Rendered images with source text
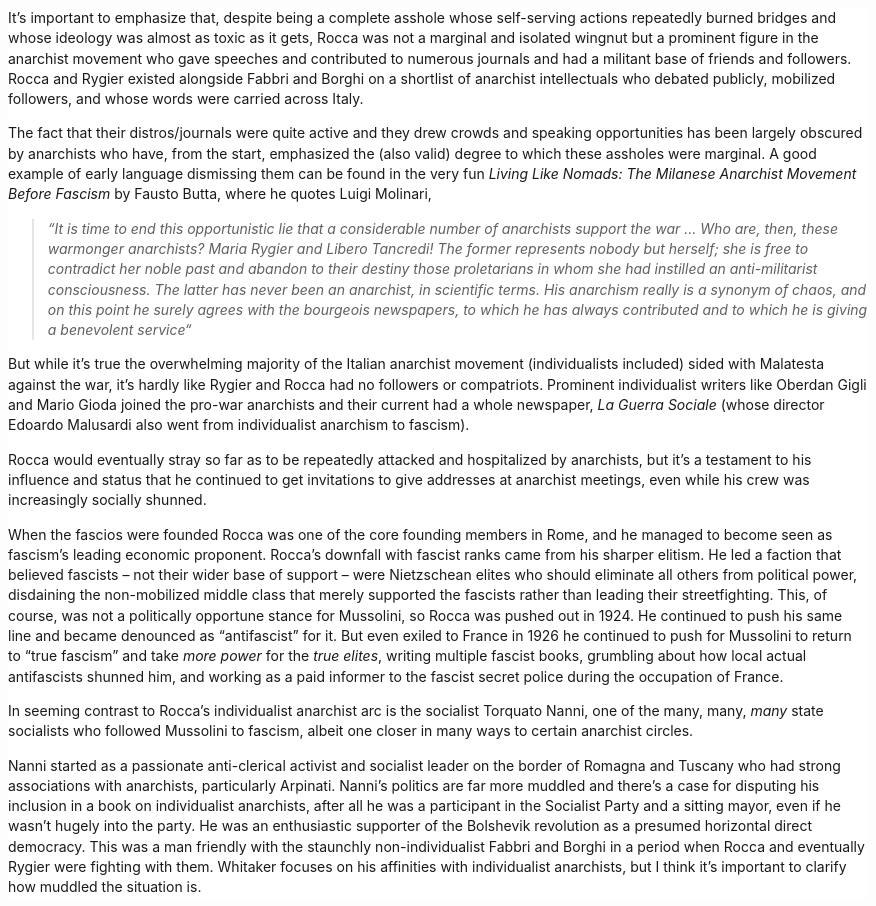 <p><span style="font-weight: 400;">It’s important to emphasize that, despite being a complete asshole whose self-serving actions repeatedly burned bridges and whose ideology was almost as toxic as it gets, Rocca was not a marginal and isolated wingnut but a prominent figure in the anarchist movement who gave speeches and contributed to numerous journals and had a militant base of friends and followers. Rocca and Rygier existed alongside Fabbri and Borghi on a shortlist of anarchist intellectuals who debated publicly, mobilized followers, and whose words were carried across Italy.</span></p>
<p><span style="font-weight: 400;">The fact that their distros/journals were quite active and they drew crowds and speaking opportunities has been largely obscured by anarchists who have, from the start, emphasized the (also valid) degree to which these assholes were marginal. A good example of early language dismissing them can be found in the very fun </span><i><span style="font-weight: 400;">Living Like Nomads: The Milanese Anarchist Movement Before Fascism</span></i><span style="font-weight: 400;"> by Fausto Butta, where he quotes Luigi Molinari,</span></p>
<blockquote><p><i><span style="font-weight: 400;">“It is time to end this opportunistic lie that a considerable number of anarchists support the war … Who are, then, these warmonger anarchists? Maria Rygier and Libero Tancredi! The former represents nobody but herself; she is free to contradict her noble past and abandon to their destiny those proletarians in whom she had instilled an anti-militarist consciousness. The latter has never been an anarchist, in scientific terms. His anarchism really is a synonym of chaos, and on this point he surely agrees with the bourgeois newspapers, to which he has always contributed and to which he is giving a benevolent service“&nbsp;</span></i></p></blockquote>
<p><span style="font-weight: 400;">But while it’s true the overwhelming majority of the Italian anarchist movement (individualists included) sided with Malatesta against the war, it’s hardly like Rygier and Rocca had no followers or compatriots. Prominent individualist writers like Oberdan Gigli and Mario Gioda joined the pro-war anarchists and their current had a whole newspaper, </span><i><span style="font-weight: 400;">La Guerra Sociale</span></i><span style="font-weight: 400;"> (whose director Edoardo Malusardi also went from individualist anarchism to fascism).</span></p>
<p><span style="font-weight: 400;">Rocca would eventually stray so far as to be repeatedly attacked and hospitalized by anarchists, but it’s a testament to his influence and status that he continued to get invitations to give addresses at anarchist meetings, even while his crew was increasingly socially shunned.</span></p>
<p><span style="font-weight: 400;">When the fascios were founded Rocca was one of the core founding members in Rome, and he managed to become seen as fascism’s leading economic proponent. Rocca’s downfall with fascist ranks came from his sharper elitism. He led a faction that believed fascists – not their wider base of support – were Nietzschean elites who should eliminate all others from political power, disdaining the non-mobilized middle class that merely supported the fascists rather than leading their streetfighting. This, of course, was not a politically opportune stance for Mussolini, so Rocca was pushed out in 1924. He continued to push his same line and became denounced as “antifascist” for it. But even exiled to France in 1926 he continued to push for Mussolini to return to “true fascism” and take</span><i><span style="font-weight: 400;"> more power</span></i><span style="font-weight: 400;"> for the </span><i><span style="font-weight: 400;">true elites</span></i><span style="font-weight: 400;">, writing multiple fascist books, grumbling about how local actual antifascists shunned him, and working as a paid informer to the fascist secret police during the occupation of France.</span></p>
<p><span style="font-weight: 400;">In seeming contrast to Rocca’s individualist anarchist arc is the socialist Torquato Nanni, one of the many, many, </span><i><span style="font-weight: 400;">many </span></i><span style="font-weight: 400;">state socialists who followed Mussolini to fascism, albeit one closer in many ways to certain anarchist circles.</span></p>
<p><span style="font-weight: 400;">Nanni started as a passionate anti-clerical activist and socialist leader on the border of Romagna and Tuscany who had strong associations with anarchists, particularly Arpinati. Nanni’s politics are far more muddled and there’s a case for disputing his inclusion in a book on individualist anarchists, after all he was a participant in the Socialist Party and a sitting mayor, even if he wasn’t hugely into the party. He was an enthusiastic supporter of the Bolshevik revolution as a presumed horizontal direct democracy. This was a man friendly with the staunchly non-individualist Fabbri and Borghi in a period when Rocca and eventually Rygier were fighting with them. Whitaker focuses on his affinities with individualist anarchists, but I think it’s important to clarify how muddled the situation is.</span></p>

> _Requirement_: Determine which lines above include the word "them", and report those lines in full.

> _Response to this task_:
<p><span style="font-weight: 400;">The fact that their distros/journals were quite active and they drew crowds and speaking opportunities has been largely obscured by anarchists who have, from the start, emphasized the (also valid) degree to which these assholes were marginal. A good example of early language dismissing them can be found in the very fun </span><i><span style="font-weight: 400;">Living Like Nomads: The Milanese Anarchist Movement Before Fascism</span></i><span style="font-weight: 400;"> by Fausto Butta, where he quotes Luigi Molinari,</span></p>
<p><span style="font-weight: 400;">Nanni started as a passionate anti-clerical activist and socialist leader on the border of Romagna and Tuscany who had strong associations with anarchists, particularly Arpinati. Nanni’s politics are far more muddled and there’s a case for disputing his inclusion in a book on individualist anarchists, after all he was a participant in the Socialist Party and a sitting mayor, even if he wasn’t hugely into the party. He was an enthusiastic supporter of the Bolshevik revolution as a presumed horizontal direct democracy. This was a man friendly with the staunchly non-individualist Fabbri and Borghi in a period when Rocca and eventually Rygier were fighting with them. Whitaker focuses on his affinities with individualist anarchists, but I think it’s important to clarify how muddled the situation is.</span></p>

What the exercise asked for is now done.